América parla, con convinzione e passione, di resistenza e di scelta di restare. Un sogno di speranza e di rinascita che ci viene trasmesso da donne che custodiscono libri, scritti, documenti, fotografie, oggetti, organizzano incontri di musica, cinema, poesia, letteratura e si occupano di artigianato e prodotti dell’area grecanica. Questi luoghi hanno bisogno di una cultura del fare, di memoria, di piccoli gesti. Forse più che separarla, l’Italia, bisognerebbe finalmente unirla. C’è bisogno di un nuovo Risorgimento, che realizzi i sogni disattesi e traditi di quello già avvenuto, ma che è rimasto incompiuto rischiando di essere cancellato. Questi luoghi avrebbero bisogno di cura e di apertura, di progetti comuni, condivisi, di nuove solidarietà e non di separazioni inventate.
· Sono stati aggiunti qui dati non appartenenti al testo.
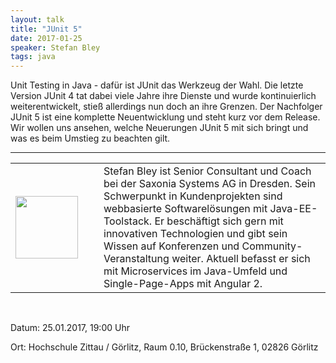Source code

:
 ```yaml
---
layout: talk
title: "JUnit 5"
date: 2017-01-25
speaker: Stefan Bley
tags: java
---
```


Unit Testing in Java - dafür ist JUnit das Werkzeug der Wahl. Die letzte Version JUnit 4 tat dabei viele Jahre ihre Dienste und wurde kontinuierlich weiterentwickelt, stieß allerdings nun doch an ihre Grenzen. Der Nachfolger JUnit 5 ist eine komplette Neuentwicklung und steht kurz vor dem Release. Wir wollen uns ansehen, welche Neuerungen JUnit 5 mit sich bringt und was es beim Umstieg zu beachten gilt.

---

<table>
<tr>
<td><img src="http://jug-gr.de/images/stefan_bley.jpg" style="height: 100px; margin-right: 25px;">
</td>
<td>Stefan Bley ist Senior Consultant und Coach bei der Saxonia Systems AG in Dresden. Sein Schwerpunkt in Kundenprojekten sind webbasierte Softwarelösungen mit Java-EE-
Toolstack. Er beschäftigt sich gern mit innovativen Technologien und gibt sein Wissen auf Konferenzen und Community-Veranstaltung weiter. Aktuell  befasst er sich mit Microservices im Java-Umfeld und Single-Page-Apps mit Angular 2.</td>
</tr>
</table>
<br>

Datum: 25.01.2017, 19:00 Uhr

Ort: Hochschule Zittau / Görlitz, Raum 0.10, Brückenstraße 1, 02826 Görlitz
Occorrerà dare un senso e uno sbocco positivo ai sentimenti contrastanti, a quelle tendenze antitaliane che affiorano in seguito a delusioni recenti. Il nome Italia, che qui è nato, racconta di un’identità fatta non di sovrapposizioni e di sommatorie, ma di conflitti, ombre, luci, contrasti, scambi, dialoghi. Il vento comincia a farsi sentire anche in quel caldo pomeriggio d’inizio estate. Il vento sibila d’inverno e morde le pareti dei muri cadenti, lacera i tetti e le tegole crollate, fischia sui mattoni forati e senza intonaco delle case incompiute, batte le piantine davanti alle finestre chiuse. Il vento esisterà ancora quando nessuno potrà più ascoltarlo? Le nuvole faranno ancora parte di un paesaggio disabitato? I venti delle utopie minute, che non guardano indietro, contrasteranno il vento della fine possibile e porteranno un nuovo Risorgimento?